Otherwise, it is beautiful here with stunning views of the bay, the smell of fresh sea air, and access to many restaurants, pubs, and shopping only minutes away. The downtown area is unbelievable. I can’t wait to take photos and share them with all of you.

The bed and bedding are comfortable, and last night we both had a good night’s sleep. Today, Tom is catching up on missed Minnesota Vikings preseason games while I work on some financial tasks, leaving us free to embrace this exquisite town and all that it has to offer.

The view is astounding in each direction.

A special thanks to our friend/reader Liz, from Bristol, England, whom we met in person in London in 2014 when we stayed in South Kensington for two weeks, and she came to meet us. She took the train, two hours each way to meet us, and we both had a fabulous day with her, staying in touch all these years.

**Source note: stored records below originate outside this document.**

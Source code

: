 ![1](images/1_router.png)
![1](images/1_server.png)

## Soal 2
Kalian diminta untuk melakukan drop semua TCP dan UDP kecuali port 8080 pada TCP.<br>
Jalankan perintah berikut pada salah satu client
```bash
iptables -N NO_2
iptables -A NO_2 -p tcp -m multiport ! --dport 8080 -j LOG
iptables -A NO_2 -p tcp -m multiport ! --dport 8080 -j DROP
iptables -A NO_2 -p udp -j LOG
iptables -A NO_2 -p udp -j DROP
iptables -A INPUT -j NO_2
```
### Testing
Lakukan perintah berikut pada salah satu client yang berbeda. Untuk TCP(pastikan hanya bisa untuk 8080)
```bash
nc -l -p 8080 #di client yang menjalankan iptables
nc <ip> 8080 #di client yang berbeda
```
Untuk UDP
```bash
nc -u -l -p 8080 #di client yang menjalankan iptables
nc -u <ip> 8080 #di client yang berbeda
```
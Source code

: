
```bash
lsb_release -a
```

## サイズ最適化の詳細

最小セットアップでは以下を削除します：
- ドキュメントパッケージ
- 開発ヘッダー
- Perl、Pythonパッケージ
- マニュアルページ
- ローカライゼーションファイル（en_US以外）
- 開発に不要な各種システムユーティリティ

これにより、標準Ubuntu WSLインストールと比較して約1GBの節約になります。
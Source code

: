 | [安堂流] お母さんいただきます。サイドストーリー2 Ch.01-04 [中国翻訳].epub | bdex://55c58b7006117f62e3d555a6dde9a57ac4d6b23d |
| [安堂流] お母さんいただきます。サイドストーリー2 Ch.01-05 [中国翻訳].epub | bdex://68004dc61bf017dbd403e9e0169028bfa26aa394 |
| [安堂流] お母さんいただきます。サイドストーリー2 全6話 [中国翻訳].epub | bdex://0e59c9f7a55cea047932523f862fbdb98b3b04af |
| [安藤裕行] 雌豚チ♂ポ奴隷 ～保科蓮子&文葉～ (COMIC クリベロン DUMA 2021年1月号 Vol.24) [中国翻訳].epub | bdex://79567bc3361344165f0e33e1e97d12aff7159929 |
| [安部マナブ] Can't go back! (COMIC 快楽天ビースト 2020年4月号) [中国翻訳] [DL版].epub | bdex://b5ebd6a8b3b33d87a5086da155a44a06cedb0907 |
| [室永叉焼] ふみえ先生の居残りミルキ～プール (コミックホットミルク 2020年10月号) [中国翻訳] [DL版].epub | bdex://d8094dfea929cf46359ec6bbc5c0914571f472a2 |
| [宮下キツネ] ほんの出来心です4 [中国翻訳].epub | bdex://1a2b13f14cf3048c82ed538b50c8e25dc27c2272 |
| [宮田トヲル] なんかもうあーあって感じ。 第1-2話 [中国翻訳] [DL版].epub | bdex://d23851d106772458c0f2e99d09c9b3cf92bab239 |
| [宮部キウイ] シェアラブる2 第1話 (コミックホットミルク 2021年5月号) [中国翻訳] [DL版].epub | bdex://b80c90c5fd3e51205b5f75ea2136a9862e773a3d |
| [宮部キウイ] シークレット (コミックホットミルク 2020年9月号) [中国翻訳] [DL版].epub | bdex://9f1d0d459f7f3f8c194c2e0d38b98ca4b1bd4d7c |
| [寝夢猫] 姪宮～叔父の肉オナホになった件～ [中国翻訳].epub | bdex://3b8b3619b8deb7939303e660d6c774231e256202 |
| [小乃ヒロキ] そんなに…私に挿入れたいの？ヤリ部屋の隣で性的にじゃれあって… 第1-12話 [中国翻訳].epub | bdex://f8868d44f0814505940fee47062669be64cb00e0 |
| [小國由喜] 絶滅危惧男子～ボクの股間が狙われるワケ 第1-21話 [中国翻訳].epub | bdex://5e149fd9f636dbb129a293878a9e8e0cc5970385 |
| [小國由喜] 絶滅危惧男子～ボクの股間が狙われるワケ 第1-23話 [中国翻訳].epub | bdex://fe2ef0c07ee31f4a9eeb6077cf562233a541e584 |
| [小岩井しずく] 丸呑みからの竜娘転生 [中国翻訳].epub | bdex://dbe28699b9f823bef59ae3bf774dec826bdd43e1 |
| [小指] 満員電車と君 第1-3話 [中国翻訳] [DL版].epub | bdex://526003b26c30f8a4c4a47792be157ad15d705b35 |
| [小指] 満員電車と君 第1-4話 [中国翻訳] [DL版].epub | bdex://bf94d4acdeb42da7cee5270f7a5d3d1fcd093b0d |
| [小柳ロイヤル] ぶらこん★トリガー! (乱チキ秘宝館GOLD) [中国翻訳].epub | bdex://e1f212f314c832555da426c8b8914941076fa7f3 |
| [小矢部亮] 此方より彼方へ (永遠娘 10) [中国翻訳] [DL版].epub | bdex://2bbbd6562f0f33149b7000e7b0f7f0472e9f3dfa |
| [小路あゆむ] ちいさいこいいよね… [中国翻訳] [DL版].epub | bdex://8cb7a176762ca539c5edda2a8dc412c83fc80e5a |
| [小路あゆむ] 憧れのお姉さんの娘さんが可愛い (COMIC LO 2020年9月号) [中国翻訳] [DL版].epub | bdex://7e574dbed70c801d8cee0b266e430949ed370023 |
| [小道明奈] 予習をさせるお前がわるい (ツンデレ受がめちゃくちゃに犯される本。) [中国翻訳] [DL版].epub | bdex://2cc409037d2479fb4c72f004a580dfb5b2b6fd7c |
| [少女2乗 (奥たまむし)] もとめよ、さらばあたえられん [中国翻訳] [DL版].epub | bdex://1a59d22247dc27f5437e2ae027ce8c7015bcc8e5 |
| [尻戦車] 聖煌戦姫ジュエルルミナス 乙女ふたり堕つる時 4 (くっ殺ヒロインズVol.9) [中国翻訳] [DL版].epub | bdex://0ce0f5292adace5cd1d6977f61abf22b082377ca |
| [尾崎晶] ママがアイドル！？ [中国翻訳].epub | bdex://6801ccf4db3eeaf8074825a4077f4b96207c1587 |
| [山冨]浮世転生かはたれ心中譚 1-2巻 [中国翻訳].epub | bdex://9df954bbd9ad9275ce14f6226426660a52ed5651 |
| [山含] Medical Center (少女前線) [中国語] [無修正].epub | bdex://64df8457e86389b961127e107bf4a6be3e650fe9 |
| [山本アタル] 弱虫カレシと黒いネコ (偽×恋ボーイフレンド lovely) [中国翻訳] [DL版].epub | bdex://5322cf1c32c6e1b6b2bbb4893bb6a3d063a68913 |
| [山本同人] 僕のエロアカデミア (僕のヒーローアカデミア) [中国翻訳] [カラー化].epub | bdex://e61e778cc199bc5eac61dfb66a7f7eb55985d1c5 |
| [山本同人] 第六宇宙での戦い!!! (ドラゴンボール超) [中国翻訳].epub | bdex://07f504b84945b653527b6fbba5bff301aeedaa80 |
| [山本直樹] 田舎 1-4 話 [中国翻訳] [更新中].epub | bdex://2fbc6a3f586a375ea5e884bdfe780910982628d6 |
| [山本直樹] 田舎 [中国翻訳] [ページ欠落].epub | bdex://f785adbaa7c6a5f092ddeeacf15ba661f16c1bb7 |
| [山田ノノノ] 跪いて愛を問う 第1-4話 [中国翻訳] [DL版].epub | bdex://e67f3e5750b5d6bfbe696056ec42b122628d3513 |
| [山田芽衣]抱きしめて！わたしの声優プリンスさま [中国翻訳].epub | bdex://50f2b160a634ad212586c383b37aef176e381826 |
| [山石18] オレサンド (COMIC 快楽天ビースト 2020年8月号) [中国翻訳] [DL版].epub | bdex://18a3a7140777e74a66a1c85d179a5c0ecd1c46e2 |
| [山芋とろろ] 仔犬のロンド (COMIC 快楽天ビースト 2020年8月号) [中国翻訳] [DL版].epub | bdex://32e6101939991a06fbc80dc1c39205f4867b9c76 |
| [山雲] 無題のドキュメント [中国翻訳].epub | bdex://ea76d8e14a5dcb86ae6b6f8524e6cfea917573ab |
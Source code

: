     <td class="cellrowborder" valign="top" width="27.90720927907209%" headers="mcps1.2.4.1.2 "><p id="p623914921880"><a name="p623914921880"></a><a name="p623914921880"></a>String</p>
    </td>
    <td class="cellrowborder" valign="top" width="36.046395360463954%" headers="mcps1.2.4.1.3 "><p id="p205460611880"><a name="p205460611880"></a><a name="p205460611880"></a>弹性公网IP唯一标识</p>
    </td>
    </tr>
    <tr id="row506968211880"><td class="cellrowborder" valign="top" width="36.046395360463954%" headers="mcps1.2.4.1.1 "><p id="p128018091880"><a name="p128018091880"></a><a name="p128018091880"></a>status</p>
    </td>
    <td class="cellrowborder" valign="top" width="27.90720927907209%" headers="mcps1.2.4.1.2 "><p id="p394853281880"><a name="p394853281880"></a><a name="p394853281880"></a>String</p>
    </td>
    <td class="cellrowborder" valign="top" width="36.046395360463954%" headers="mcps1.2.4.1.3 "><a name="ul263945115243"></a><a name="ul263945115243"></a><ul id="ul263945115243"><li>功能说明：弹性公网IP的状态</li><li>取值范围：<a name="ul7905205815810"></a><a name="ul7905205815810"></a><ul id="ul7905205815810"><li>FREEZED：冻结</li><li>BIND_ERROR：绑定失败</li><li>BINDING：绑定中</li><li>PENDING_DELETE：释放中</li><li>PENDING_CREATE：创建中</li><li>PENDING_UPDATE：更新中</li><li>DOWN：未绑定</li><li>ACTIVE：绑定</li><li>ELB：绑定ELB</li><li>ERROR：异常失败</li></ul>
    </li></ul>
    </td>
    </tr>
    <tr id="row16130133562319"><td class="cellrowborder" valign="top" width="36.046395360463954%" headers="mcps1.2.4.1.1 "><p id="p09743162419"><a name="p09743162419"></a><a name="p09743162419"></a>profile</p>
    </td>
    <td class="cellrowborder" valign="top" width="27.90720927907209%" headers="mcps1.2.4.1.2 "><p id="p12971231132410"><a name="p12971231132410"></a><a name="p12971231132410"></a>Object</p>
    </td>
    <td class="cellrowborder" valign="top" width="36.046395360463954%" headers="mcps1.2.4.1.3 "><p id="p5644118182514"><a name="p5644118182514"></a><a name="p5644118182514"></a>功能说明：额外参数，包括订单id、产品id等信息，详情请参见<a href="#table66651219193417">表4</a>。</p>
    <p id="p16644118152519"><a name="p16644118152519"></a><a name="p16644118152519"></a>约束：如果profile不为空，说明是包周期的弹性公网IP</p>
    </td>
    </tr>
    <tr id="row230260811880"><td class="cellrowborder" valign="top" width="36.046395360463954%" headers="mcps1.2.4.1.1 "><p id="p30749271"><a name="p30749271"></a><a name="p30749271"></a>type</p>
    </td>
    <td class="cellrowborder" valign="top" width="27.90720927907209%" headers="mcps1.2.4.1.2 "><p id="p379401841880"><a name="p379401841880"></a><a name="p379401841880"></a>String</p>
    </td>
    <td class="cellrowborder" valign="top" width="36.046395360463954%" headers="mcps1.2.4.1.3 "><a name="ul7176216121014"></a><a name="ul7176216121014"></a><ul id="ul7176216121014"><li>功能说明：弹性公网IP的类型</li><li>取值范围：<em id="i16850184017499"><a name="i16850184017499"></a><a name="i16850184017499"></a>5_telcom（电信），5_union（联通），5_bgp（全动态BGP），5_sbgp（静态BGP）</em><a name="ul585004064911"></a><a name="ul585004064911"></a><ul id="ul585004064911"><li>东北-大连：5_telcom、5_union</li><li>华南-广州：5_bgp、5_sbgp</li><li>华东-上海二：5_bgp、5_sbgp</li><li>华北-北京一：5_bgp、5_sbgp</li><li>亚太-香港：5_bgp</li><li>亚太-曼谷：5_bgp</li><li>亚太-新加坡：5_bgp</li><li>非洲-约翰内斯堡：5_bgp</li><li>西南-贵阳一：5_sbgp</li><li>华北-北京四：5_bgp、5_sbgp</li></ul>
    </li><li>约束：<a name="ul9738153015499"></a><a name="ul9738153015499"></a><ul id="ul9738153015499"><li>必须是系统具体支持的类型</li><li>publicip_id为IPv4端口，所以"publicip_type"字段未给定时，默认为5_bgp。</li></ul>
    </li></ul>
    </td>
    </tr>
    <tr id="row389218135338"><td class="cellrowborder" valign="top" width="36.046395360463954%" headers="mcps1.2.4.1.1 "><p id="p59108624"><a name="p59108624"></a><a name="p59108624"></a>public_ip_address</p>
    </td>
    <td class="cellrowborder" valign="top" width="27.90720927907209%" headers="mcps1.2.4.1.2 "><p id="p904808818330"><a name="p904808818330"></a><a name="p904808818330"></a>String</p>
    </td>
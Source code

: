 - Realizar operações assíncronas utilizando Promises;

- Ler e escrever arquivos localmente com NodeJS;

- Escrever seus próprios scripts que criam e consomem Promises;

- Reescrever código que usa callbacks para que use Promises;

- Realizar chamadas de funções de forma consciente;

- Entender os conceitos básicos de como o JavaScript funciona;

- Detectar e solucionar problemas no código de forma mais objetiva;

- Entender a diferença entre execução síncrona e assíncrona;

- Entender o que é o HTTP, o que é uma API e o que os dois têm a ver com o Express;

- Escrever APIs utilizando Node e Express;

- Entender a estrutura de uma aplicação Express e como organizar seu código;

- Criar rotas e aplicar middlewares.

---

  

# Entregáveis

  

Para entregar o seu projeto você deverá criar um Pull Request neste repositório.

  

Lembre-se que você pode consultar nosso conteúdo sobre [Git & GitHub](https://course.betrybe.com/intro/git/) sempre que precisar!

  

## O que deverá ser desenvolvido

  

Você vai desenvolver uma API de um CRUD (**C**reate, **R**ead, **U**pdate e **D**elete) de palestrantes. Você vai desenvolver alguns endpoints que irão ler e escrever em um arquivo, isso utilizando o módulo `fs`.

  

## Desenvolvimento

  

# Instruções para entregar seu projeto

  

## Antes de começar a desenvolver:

This view takes our breath away!

Yesterday, when we arrived at the house there was a piece of snail mail for us.  Liz had handwritten a welcoming letter on a pretty card, making suggestions on what to do while we were here in her ancestral town.  

Whoever handwrites letters these days? We couldn’t have been more appreciative and impressed. Hopefully, we’ll see Liz again when we move up the coast for these four properties as we get nearer and nearer to her home in Bristol.

Have a beautiful day! We’ll be back with more tomorrow!